# Source data

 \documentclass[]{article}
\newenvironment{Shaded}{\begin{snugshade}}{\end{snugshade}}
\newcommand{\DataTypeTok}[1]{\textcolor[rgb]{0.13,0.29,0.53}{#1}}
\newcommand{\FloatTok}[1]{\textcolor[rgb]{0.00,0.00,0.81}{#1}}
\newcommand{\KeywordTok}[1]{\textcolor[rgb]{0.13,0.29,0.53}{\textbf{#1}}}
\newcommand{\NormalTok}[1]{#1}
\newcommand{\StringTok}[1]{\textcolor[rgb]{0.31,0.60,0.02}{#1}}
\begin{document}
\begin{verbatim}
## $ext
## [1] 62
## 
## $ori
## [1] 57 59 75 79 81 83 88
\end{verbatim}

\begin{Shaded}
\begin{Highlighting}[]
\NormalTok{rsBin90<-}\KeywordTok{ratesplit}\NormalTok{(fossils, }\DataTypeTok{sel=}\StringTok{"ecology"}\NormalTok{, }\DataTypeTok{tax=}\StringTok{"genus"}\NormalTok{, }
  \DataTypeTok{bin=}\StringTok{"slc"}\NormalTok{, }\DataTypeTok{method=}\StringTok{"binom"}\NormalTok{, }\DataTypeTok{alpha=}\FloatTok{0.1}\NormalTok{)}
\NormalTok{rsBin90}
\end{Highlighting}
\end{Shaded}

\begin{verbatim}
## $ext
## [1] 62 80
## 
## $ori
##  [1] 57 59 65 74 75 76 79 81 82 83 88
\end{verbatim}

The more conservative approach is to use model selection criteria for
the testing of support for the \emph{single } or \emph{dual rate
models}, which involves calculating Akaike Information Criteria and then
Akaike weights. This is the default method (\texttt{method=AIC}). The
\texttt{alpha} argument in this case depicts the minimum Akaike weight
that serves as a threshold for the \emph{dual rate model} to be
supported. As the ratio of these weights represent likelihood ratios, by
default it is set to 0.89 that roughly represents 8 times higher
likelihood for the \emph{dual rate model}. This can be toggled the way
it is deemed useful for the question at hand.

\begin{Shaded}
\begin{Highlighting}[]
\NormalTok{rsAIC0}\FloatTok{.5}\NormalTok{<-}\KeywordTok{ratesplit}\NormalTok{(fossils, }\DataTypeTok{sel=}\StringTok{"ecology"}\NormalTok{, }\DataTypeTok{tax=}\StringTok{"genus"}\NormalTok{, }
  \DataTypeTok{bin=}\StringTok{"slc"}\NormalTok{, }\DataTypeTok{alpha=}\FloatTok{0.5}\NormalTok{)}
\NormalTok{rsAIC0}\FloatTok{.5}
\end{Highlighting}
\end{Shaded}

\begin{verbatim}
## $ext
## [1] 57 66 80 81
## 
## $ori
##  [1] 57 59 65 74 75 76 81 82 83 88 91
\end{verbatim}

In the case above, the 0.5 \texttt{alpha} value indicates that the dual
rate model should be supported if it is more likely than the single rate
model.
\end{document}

---

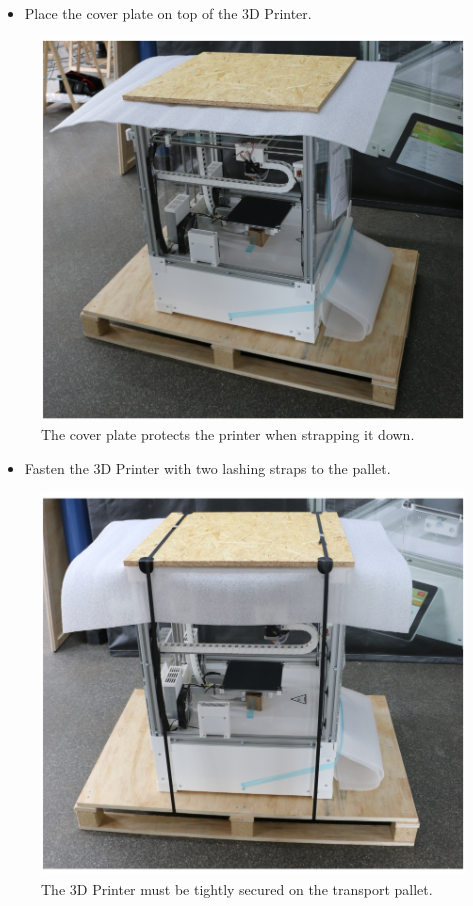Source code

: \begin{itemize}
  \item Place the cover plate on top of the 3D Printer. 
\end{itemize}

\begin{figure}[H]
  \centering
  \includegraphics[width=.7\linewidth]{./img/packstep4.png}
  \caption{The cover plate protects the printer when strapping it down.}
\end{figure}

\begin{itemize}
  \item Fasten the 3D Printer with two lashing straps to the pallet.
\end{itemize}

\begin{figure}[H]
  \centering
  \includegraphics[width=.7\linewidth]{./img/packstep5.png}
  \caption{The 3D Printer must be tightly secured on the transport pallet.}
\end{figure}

# To do
Please find how many lines in the records hold "StringTok", then give that number with nothing else.

# Finished exercise
5